In the entries below, find the line with "0.5% | 99.2%" and the line with "253 | 0% | 93%"; give again those lines and every line between them, exactly.

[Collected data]
__________

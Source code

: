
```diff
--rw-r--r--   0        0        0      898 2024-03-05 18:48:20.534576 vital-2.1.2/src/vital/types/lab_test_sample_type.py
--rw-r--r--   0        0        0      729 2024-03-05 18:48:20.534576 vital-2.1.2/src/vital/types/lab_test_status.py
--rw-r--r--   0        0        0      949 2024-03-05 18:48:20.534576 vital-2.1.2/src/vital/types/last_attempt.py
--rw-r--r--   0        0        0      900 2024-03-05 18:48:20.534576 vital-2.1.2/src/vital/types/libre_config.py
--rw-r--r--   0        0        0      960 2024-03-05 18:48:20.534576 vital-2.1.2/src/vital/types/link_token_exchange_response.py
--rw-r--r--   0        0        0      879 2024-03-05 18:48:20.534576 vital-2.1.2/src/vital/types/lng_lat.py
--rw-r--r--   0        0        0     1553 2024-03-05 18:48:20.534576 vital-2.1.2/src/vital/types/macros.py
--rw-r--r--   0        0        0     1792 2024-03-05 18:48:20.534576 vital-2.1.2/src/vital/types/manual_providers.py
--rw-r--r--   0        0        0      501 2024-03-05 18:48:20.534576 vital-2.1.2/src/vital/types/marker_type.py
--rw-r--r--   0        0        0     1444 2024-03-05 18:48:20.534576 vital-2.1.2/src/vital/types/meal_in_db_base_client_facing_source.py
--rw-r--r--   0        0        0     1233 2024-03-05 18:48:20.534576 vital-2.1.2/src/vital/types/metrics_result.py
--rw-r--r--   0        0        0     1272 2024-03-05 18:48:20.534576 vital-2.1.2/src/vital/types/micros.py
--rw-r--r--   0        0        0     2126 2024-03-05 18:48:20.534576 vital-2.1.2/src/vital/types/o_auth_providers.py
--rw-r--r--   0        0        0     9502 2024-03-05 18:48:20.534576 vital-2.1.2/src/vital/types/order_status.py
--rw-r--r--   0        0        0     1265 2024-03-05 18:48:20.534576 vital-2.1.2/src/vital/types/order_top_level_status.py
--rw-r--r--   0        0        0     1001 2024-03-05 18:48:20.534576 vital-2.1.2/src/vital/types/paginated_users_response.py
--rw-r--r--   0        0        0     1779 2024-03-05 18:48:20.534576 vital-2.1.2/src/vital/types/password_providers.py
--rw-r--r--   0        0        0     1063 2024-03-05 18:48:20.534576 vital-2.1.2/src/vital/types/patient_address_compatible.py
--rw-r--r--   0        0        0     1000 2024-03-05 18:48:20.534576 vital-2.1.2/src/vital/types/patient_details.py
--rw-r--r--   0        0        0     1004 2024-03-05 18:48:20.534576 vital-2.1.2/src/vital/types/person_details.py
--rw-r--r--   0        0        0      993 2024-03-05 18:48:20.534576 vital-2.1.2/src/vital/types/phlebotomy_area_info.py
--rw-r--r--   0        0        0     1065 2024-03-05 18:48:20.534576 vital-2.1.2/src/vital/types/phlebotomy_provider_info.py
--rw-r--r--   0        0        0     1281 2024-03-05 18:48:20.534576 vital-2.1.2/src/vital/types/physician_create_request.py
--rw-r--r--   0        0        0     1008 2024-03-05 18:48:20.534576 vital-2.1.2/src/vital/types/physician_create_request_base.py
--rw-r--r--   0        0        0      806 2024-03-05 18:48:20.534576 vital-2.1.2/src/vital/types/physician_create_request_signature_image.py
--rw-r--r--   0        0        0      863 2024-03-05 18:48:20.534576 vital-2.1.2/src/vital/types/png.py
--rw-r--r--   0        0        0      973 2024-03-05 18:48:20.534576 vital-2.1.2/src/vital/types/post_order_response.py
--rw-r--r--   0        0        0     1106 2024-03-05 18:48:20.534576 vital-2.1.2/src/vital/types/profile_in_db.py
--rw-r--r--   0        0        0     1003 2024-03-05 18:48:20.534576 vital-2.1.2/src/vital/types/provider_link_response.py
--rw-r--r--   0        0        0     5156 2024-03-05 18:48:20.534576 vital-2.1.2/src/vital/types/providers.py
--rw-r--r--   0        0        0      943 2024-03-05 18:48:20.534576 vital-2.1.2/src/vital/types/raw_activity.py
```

__________

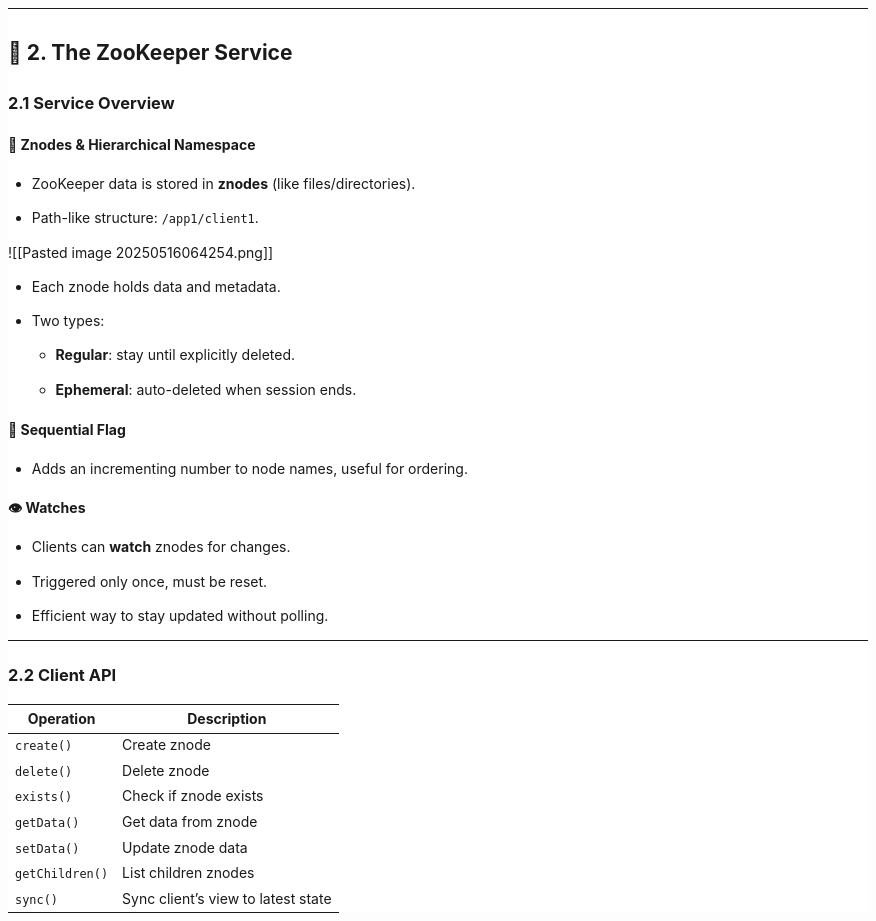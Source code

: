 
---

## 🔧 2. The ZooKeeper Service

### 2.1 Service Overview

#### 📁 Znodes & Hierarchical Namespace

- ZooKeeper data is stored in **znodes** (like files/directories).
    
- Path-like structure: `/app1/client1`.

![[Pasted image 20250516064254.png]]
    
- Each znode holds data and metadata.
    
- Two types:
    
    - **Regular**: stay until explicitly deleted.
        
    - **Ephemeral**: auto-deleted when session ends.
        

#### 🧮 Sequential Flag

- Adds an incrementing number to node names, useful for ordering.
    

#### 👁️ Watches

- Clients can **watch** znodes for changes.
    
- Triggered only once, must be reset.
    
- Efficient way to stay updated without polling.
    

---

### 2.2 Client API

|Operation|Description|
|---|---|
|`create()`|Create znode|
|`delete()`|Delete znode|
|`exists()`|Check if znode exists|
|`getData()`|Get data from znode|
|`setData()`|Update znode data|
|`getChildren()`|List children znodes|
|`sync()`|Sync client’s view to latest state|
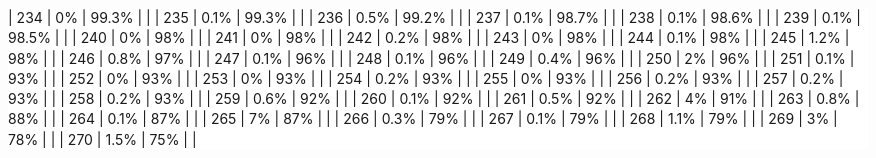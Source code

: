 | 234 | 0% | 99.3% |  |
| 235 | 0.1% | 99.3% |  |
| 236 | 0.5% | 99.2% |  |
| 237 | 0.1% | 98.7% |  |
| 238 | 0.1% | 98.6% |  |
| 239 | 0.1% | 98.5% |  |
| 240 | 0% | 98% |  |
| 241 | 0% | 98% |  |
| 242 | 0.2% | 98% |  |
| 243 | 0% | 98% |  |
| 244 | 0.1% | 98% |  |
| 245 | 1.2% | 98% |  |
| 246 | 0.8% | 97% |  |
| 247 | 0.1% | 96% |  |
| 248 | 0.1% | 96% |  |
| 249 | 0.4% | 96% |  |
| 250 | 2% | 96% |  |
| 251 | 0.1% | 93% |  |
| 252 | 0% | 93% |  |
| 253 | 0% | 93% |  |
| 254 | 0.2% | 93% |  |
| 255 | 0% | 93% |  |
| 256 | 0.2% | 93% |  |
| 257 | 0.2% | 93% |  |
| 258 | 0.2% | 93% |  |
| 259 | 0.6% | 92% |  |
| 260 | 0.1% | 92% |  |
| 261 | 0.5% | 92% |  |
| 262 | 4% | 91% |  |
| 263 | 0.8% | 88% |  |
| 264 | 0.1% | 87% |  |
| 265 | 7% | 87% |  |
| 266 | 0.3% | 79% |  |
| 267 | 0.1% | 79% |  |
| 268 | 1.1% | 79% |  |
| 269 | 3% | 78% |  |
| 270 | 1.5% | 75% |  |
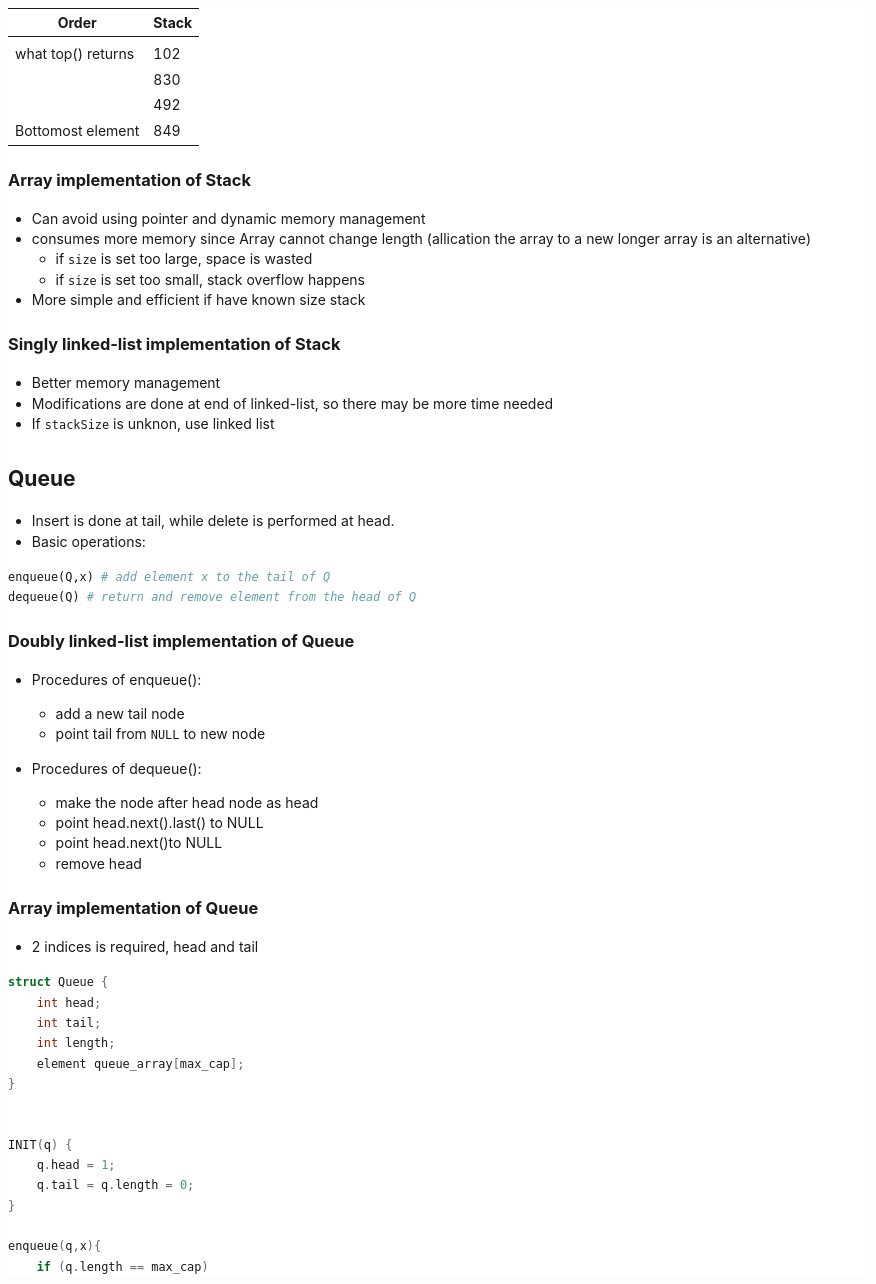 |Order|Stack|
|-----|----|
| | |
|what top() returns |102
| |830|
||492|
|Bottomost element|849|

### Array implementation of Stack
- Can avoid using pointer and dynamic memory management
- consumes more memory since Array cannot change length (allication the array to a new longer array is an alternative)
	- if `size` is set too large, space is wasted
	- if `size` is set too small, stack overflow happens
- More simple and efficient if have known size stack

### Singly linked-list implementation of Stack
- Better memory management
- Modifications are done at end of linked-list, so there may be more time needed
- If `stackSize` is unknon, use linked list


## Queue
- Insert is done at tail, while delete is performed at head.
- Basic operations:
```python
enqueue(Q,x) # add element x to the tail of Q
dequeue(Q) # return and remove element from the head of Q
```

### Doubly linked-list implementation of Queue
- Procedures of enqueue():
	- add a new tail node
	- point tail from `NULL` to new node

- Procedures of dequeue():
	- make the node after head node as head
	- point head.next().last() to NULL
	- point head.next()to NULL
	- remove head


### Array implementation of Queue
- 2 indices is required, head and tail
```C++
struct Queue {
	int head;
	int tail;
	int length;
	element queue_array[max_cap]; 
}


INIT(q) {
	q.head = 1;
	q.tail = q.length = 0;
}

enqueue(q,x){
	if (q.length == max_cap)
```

__________

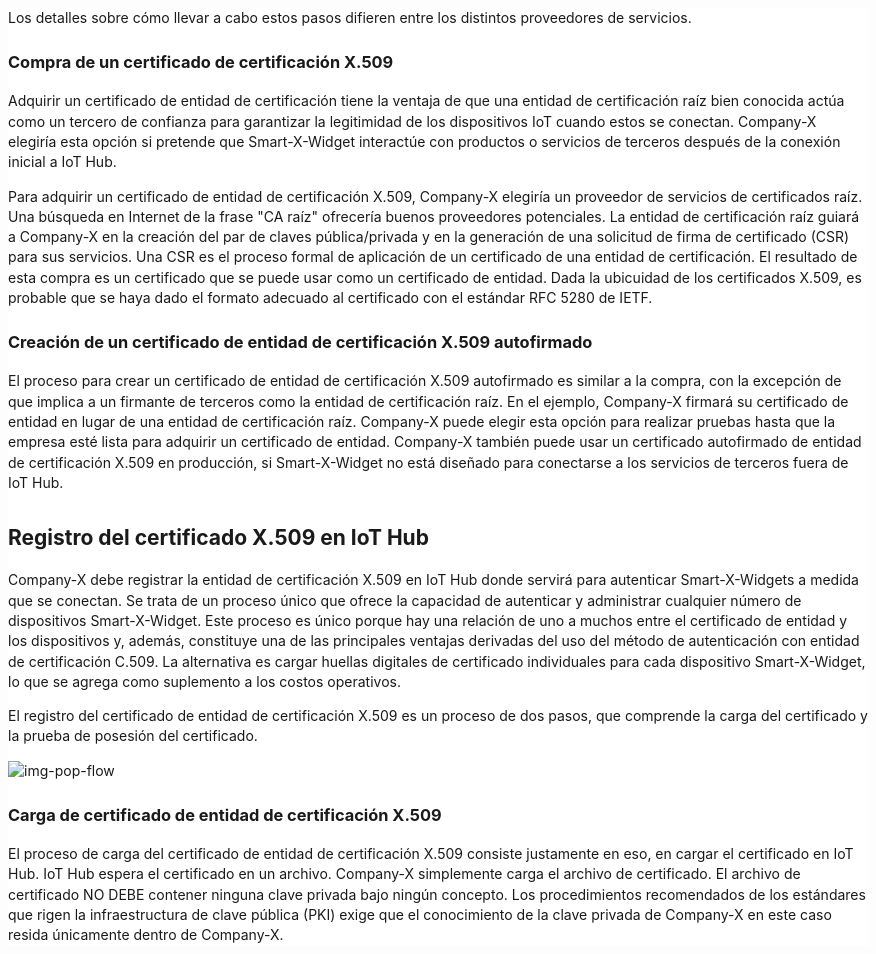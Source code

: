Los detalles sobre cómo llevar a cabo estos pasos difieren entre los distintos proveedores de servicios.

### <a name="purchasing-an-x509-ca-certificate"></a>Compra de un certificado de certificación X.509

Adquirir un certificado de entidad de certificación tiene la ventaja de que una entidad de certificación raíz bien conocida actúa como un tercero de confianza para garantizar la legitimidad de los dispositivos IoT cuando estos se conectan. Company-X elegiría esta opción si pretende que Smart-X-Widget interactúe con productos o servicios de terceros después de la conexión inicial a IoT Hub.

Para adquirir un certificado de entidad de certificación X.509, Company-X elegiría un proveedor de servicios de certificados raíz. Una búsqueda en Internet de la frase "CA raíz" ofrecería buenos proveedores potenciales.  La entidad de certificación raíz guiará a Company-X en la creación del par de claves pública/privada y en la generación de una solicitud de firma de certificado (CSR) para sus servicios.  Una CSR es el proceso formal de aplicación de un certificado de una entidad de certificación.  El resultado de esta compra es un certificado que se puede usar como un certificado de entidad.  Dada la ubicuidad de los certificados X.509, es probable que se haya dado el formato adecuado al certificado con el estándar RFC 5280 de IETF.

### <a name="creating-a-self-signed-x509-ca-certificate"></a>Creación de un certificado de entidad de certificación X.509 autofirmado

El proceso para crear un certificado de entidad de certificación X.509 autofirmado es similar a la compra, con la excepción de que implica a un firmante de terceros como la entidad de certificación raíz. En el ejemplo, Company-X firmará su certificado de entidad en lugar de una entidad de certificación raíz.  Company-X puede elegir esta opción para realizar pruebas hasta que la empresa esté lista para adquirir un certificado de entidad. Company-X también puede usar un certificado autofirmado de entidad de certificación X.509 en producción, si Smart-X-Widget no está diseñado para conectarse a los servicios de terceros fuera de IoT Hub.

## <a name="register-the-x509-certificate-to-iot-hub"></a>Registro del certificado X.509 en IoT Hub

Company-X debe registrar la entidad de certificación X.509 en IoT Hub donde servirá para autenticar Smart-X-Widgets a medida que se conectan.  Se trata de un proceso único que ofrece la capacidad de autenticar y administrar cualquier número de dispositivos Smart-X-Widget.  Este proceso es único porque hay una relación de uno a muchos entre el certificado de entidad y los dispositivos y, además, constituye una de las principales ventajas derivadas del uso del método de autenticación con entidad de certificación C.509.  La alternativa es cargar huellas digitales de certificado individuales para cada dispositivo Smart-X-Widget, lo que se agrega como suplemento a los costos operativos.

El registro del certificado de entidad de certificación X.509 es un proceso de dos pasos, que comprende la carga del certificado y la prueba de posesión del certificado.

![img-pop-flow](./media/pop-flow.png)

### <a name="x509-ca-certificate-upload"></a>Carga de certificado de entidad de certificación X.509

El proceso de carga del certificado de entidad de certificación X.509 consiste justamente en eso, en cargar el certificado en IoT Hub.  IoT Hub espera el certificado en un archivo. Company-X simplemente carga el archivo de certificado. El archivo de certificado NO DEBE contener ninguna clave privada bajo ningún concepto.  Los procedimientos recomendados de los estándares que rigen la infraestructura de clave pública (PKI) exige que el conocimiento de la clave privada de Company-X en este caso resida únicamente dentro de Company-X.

__________

» Solution
| 236 | 0.5% | 99.2% |  |
| 237 | 0.1% | 98.7% |  |
| 238 | 0.1% | 98.6% |  |
| 239 | 0.1% | 98.5% |  |
| 240 | 0% | 98% |  |
| 241 | 0% | 98% |  |
| 242 | 0.2% | 98% |  |
| 243 | 0% | 98% |  |
| 244 | 0.1% | 98% |  |
| 245 | 1.2% | 98% |  |
| 246 | 0.8% | 97% |  |
| 247 | 0.1% | 96% |  |
| 248 | 0.1% | 96% |  |
| 249 | 0.4% | 96% |  |
| 250 | 2% | 96% |  |
| 251 | 0.1% | 93% |  |
| 252 | 0% | 93% |  |
| 253 | 0% | 93% |  |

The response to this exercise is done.